>>>>

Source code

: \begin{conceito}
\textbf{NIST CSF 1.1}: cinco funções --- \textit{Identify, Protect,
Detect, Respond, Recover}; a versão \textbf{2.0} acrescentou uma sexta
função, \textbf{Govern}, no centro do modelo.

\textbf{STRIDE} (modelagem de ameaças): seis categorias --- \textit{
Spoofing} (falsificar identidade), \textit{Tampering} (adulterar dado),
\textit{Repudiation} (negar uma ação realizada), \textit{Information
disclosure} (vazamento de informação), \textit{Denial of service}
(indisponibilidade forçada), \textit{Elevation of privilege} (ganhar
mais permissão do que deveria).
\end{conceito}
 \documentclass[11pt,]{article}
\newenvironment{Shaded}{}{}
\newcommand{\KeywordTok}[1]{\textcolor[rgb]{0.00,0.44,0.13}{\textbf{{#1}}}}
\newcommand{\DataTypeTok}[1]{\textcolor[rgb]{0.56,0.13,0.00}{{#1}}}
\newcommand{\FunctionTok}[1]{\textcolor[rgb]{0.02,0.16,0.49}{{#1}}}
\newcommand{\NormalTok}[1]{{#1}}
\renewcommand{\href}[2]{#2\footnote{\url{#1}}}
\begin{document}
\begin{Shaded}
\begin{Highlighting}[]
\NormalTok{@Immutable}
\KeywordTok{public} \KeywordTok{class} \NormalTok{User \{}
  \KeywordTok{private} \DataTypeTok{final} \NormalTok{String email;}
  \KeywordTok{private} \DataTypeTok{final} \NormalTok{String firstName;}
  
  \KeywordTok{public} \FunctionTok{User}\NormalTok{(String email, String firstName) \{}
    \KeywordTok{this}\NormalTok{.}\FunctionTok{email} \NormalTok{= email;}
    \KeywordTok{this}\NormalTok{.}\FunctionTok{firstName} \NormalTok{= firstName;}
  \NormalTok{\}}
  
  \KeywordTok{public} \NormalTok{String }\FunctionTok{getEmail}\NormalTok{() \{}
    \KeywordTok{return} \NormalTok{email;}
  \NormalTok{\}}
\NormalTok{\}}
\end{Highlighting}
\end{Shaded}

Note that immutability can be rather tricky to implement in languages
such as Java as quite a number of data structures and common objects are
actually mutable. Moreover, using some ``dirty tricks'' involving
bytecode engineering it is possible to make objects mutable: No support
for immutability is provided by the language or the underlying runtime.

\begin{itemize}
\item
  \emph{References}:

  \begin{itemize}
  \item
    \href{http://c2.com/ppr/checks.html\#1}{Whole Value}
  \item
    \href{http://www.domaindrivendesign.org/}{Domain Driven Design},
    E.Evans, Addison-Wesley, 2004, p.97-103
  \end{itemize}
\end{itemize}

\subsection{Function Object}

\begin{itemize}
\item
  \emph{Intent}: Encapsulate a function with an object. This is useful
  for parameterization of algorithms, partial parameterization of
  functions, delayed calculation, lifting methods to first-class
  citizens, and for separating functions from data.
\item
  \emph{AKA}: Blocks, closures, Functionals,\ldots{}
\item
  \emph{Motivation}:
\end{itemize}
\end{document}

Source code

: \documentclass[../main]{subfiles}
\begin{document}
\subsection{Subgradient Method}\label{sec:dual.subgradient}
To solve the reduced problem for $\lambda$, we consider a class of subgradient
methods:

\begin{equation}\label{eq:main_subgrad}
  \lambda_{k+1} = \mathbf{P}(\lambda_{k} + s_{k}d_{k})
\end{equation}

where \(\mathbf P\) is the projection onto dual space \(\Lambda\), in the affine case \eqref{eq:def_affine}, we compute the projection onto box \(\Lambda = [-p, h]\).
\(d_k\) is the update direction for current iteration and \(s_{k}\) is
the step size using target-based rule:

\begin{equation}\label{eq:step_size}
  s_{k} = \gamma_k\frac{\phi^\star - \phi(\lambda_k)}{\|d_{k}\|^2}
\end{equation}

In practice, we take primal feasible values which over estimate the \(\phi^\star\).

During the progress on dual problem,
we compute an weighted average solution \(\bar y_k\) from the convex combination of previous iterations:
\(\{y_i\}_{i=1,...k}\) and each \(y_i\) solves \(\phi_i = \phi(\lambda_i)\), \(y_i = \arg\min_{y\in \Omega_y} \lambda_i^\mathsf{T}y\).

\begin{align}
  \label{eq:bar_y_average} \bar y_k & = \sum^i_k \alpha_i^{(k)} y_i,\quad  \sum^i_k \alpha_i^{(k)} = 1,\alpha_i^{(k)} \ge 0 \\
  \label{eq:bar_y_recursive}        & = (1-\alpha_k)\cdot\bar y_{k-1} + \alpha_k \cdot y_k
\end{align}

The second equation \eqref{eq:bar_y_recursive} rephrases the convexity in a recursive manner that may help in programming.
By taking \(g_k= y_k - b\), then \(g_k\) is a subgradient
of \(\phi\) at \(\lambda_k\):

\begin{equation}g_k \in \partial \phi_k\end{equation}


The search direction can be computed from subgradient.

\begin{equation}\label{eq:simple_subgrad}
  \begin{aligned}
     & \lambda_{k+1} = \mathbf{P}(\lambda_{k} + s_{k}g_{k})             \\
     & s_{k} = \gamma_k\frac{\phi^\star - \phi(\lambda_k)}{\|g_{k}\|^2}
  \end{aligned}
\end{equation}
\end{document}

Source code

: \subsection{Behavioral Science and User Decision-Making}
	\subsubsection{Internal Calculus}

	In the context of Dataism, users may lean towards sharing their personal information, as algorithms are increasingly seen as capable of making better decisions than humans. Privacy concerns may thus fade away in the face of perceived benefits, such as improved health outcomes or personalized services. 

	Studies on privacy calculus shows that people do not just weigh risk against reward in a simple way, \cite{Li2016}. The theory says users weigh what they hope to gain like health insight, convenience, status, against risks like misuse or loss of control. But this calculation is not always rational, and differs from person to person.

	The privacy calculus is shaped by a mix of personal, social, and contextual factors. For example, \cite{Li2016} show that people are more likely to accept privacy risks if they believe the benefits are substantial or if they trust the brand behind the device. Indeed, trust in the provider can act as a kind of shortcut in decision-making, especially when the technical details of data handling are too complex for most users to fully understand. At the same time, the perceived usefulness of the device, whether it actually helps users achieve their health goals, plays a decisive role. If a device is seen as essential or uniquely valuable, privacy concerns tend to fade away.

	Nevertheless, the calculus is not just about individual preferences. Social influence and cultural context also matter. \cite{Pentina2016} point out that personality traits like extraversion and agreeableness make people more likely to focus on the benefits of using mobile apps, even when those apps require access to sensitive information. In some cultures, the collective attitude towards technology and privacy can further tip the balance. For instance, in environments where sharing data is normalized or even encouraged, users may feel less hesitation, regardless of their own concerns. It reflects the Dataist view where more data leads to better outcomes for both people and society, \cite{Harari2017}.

<<<<

Using the records above, count the lines that hold the string "private", and give back only the result.

2